*Problem requirements:* Whenever a line contains the string "patterns", copy it out of the entries.
--- Supplied data Enclosed Below ---
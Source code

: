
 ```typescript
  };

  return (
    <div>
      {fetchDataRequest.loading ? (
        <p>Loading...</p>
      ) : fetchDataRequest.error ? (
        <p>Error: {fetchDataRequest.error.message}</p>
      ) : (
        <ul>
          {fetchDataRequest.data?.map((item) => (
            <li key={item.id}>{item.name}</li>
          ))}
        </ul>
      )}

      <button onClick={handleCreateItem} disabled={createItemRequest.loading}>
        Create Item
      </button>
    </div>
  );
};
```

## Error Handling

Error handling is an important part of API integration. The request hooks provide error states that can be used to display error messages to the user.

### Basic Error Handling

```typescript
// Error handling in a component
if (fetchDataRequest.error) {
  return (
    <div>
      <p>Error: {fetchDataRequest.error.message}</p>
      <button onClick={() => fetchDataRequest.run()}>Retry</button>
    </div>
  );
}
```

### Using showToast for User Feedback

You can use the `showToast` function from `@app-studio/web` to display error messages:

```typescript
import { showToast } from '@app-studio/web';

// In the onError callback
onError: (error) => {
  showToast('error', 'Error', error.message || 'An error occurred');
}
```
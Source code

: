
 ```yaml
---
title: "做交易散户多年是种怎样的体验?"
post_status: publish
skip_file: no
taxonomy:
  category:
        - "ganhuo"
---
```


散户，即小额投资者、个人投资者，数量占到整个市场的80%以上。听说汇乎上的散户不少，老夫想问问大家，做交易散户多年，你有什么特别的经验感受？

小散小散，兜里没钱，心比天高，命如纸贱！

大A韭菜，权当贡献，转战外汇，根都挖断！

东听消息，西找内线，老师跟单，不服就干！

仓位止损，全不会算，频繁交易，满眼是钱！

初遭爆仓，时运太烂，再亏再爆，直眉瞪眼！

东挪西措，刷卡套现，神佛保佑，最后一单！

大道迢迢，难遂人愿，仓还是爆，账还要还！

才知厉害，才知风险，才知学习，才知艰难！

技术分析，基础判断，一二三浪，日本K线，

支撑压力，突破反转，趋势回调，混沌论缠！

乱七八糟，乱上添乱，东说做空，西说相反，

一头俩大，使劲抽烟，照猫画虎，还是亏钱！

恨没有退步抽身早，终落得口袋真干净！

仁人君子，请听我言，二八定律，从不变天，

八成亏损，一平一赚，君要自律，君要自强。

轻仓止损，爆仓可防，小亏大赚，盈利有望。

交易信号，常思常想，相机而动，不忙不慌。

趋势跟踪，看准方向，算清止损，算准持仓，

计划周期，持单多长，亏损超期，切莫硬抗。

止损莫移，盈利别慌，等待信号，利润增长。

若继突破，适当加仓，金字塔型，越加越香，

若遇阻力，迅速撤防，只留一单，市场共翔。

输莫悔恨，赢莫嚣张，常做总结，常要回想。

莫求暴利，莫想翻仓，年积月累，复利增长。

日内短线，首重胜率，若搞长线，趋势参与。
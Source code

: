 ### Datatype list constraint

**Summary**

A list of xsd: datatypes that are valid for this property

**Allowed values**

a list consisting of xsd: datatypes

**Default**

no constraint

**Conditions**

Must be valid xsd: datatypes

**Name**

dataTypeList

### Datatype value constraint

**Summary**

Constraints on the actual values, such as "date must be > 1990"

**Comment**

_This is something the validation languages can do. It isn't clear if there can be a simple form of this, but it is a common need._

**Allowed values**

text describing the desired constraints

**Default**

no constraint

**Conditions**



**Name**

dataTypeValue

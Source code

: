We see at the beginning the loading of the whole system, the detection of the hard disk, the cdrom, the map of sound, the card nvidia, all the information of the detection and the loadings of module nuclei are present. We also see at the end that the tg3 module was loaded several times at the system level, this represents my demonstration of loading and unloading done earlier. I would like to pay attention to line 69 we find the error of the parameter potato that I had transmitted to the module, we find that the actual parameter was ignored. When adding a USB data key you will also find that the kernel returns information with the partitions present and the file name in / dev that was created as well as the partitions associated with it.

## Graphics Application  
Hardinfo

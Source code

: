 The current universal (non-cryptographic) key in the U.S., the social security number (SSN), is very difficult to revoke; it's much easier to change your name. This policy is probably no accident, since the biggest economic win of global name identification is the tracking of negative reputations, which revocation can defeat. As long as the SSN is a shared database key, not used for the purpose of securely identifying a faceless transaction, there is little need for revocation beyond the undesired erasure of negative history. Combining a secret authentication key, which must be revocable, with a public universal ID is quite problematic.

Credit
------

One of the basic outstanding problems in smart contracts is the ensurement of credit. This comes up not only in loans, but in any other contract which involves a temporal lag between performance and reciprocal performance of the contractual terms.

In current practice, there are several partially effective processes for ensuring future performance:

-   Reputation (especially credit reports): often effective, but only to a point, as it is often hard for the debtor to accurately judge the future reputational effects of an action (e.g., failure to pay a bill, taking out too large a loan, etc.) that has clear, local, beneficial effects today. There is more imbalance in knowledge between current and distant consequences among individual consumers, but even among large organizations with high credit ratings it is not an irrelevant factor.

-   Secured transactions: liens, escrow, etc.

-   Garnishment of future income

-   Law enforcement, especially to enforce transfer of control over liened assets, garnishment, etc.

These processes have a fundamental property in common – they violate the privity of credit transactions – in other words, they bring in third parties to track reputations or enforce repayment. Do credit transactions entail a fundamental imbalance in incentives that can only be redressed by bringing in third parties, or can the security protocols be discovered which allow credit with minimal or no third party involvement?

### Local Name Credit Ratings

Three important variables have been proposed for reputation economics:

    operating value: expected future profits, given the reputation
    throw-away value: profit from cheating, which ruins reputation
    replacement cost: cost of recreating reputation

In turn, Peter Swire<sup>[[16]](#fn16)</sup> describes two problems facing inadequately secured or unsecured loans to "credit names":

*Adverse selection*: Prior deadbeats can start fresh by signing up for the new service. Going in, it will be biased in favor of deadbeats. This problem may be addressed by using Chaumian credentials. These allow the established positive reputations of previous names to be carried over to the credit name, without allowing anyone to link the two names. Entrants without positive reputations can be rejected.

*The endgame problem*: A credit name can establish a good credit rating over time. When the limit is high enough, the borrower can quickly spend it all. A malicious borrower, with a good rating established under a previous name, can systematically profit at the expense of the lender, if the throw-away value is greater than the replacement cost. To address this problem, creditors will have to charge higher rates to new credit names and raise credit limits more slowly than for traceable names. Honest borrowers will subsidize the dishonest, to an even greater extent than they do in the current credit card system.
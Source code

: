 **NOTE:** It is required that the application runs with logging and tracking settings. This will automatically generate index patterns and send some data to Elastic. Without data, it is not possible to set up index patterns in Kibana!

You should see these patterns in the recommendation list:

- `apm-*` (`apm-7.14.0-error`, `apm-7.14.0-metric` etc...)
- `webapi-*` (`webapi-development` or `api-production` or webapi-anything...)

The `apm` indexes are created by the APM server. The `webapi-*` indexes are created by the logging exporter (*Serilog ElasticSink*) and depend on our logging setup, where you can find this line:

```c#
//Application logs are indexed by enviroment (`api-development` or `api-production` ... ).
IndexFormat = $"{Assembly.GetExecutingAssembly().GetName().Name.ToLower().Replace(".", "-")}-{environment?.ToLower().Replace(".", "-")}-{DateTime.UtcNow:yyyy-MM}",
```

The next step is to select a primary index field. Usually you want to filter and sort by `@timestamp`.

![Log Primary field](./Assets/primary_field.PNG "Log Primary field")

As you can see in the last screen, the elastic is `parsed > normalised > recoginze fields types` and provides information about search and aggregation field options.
--- End of Enclosed Supplied data ---
*Answer section:*
: **NOTE:** It is required that the application runs with logging and tracking settings. This will automatically generate index patterns and send some data to Elastic. Without data, it is not possible to set up index patterns in Kibana!
You should see these patterns in the recommendation list:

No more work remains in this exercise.